The Lakshmi Narayan temple complex
Defaced and broken image of a goddess (?) ..could be Kali goddess?
The ruins of the Lakshmi-Narayan temple taken from the palace
beautifully sculptured images of Lakshmi and Naryana on the temple wall
Ruins in front of the temples, neatly arranged and restored..the pillar bases are evident here..
Entry door to the Ambika Mata temple, the woodwork appears relatively new
Another major attraction of the Kangra fort is the museum, maintained by the Katoch dynasty. It is situated a short way uphill from the fort (car goes directly up to the museum doors) and is a must visit place, owing to its priceless collection of ancient artifacts and other interesting objects from the ruling dynasty's personal collection.
From the Kangra fort, we headed straight for the Norbulinga monastery, where our biggest mistake was having lunch in the monastery cafe. It was a complete disaster, as we were served stale and completely tasteless food, which none of us could eat.
The Norbulinga monastery
A bird posing for us in the Norbulinga monastery garden
Praying in the Buddhist way
The same evening saw us go up the Triund glacier trek route..we went in a car and the journey was exhilarating, over steep, narrow and unpaved roads, more suitable for walking than driving. We were expecting to see a glorious sunset scenario, instead we were met with an ethereal sight, with dark storm-clouds, lightning, thunder and rains.
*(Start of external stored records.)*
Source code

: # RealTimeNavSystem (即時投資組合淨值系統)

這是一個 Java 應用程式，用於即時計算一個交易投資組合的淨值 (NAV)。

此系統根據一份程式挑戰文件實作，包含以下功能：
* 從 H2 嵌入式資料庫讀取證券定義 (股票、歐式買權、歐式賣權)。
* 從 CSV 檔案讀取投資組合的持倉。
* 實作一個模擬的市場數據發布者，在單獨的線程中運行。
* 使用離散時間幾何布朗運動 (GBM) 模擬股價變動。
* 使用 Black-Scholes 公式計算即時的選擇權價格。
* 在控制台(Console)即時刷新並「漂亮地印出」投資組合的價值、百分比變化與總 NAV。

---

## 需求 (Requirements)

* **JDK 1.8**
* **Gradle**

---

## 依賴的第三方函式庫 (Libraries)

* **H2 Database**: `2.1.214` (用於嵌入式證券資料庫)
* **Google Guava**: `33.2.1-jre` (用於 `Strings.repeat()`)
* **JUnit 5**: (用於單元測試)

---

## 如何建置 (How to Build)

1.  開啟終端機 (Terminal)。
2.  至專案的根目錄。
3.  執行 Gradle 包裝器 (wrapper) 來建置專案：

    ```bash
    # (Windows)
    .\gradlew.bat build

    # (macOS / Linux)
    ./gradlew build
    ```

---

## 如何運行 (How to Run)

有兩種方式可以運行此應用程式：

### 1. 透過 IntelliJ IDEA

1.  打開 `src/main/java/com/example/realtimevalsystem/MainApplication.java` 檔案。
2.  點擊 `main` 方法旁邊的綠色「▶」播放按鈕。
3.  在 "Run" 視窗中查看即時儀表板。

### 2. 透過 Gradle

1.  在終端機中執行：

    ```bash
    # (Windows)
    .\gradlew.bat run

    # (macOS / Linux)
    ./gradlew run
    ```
The next morning we went to the Bhagsu waterfalls
The Bhagsu waterfalls, as seen from the starting point, the trekking route is seen on the left
Again the weather changed and dark clouds appeared in the horizon, causing heavy rains and a sudden drop in temperature
Bhagsu falls, as i sat and enjoyed the view from a distant cafe, while the clouds enveloped everything and heavy rains dimmed the view..
The trip though a very short one, was extremely enjoyable. It was an well-organised one by friends that own the Roots, and the two days were filled with long walks, explorations, chat sessions and much laughter. Quite looking forward to another trip with them to another part of the Himalayas, in the coming month.